I wrote something yesterday about my love of thrift stores and the treasures that I often find and didn’t realize until after I wrote it that parts of it could have been perceived the wrong way, it flat out “read wrong” in places and so it needed to be edited and that’s fine, goes with the territory. But in the interim, my feelings were hurt and perhaps to the delight of many that will make me less likely to let fly with things of a seemingly more personal nature. That is upsetting to me also because I like to just rail about things sometimes or make my trivial lists of things that I love or that I think are cool and I like to share them, not for validation but because I like to read those kinds of things when others write them and how wonderful to share a discovery or an idea that maybe someone else can get off on too, find some entertainment or enjoyment in? Say “Hey…I hadn’t thought of that! I’ll check that out!” or what a good idea! Or maybe even find some comfort in, “I’ve felt that way too.” Solace. So it’s kind of creatively stifling when that happens, I feel that sense of wanting to be left to my own devices as it were and to retreat. I’ll likely bounce back from it and let fly again at some point but with trepidation.
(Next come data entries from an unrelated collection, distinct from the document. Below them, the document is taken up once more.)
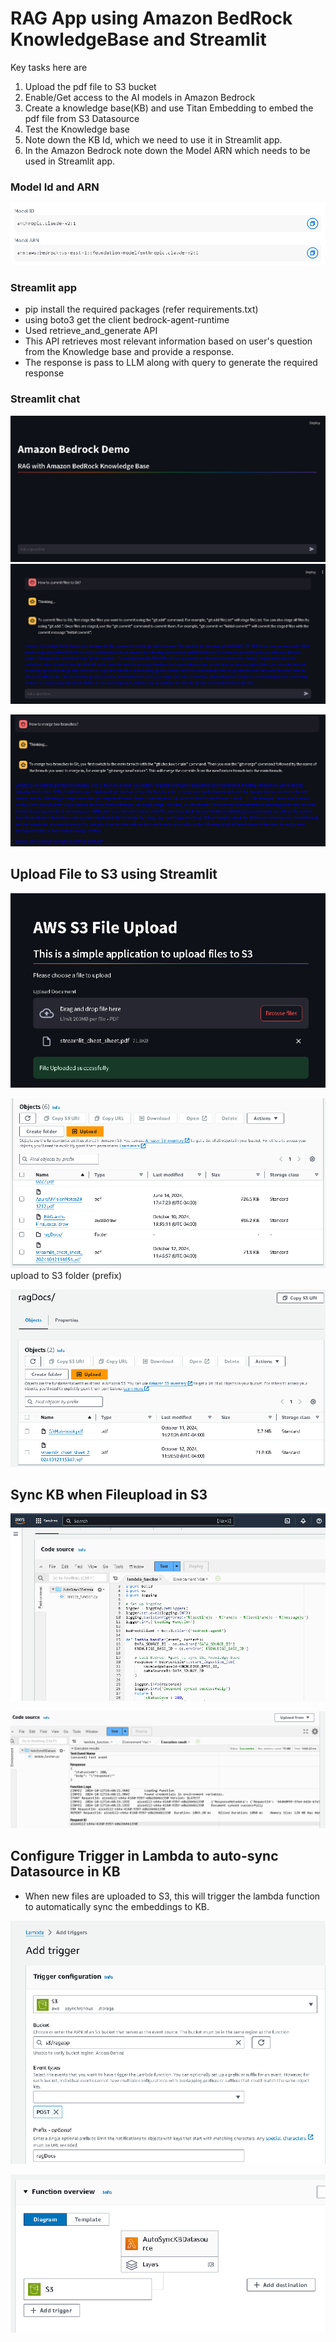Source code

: # RAG App using Amazon BedRock KnowledgeBase and Streamlit
Key tasks here are 
1. Upload the pdf file to S3 bucket
2. Enable/Get access to the AI models in Amazon Bedrock
3. Create a knowledge base(KB) and use Titan Embedding to embed the pdf file from S3 Datasource
4. Test the Knowledge base
5. Note down the KB Id, which we need to use it in Streamlit app.
6. In the Amazon Bedrock note down the Model ARN which needs to be used in Streamlit app.

### Model Id and ARN
![alt text](images\image.png)

### Streamlit app
- pip install the required packages (refer requirements.txt)
- using boto3 get the client bedrock-agent-runtime
- Used retrieve_and_generate API
- This API retrieves most relevant information based on user's question from the Knowledge base and provide a response.
- The response is pass to LLM along with query to generate the required response

### Streamlit chat
![alt text](images\image3.png)
![alt text](images\image2.png)

![alt text](images\image-1.png)

## Upload File to S3 using Streamlit

![alt text](images\image4.png)

![alt text](images\image5.png)
upload to S3 folder (prefix)

![alt text](images\image6.png)

## Sync KB when Fileupload in S3

![alt text](images\image7.png)

![alt text](images\image8.png)

## Configure Trigger in Lambda to auto-sync Datasource in KB
- When new files are uploaded to S3, this will trigger the lambda function to automatically sync the embeddings to KB.
  
![alt text](images\image-2.png)

![alt text](images\image9.png)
I was reminded of the Julia Cameron quote.

I think there are two basic kinds of creative types with a variety of others within the spectrum. I think there’s the “I LOVE A PARADE” creative, performer type, who can’t wait to get on stage and hear the applause, they have no problem writing the play and starring in it, and that’s great, that’s wonderful and so good for them. I begrudge them nothing. And  I think there are those of us who want to do what we do, write, paint, and maybe aren’t ever quite as comfortable with being looked at so directly, which seems to run counter to the goal of the thing in some way. The first poetry reading that I ever participated in was the second to last because at the second poetry reading I participated in I was swarmed afterward by people wanting copies of the work and asking me questions. It was a long time ago, I was younger and really pretty which is what I tell myself accounted for most of it but the truth is that if what I’d read/written hadn’t been any good, then “pretty” wouldn’t have mattered much with that group. I thought I had “stage fright” and I did not consider myself to be an introvert, but have finally asked myself, did I like being on stage? Did I want to be on stage, was I excited about it and looking forward to it and then, just nervous? I  realized that I didn’t and don’t like being on “stage” as it were and I never have.  I’ve also realized that I have long bristled at any inference of shyness and then hurt at comments like “getting you to talk was like pulling teeth.” I don’t know that I’m all that shy. I know I’ve oft been exhausted by those who thought I should be “brought out of my shell” or fixed or corrected in my personage in some way because I kind of like spending time with…me. I have “abandoned” myself many times trying to “fit in” as it were and always with great pain, I have “abandoned” myself many times because it was conveyed to me that my introversion was deemed unacceptable. However, if you abandon yourself for long enough, to avoid the pain of that feeling, something else happens and then finally that pain becomes too great as well. You realize then also that people might not seem to know who you are, because who and where have really been? Underground? What difference does it make, if it hurts either way? Better then to find one’s own way to be, to live, as it isn’t the life of anyone else.

“And then the day came when the risk to remain tight in a bud was more painful than the risk it took to blossom.” ~ Anais Nin

I can no longer abandon myself, I’m not sure what that means yet. It probably isn’t the latest fashion.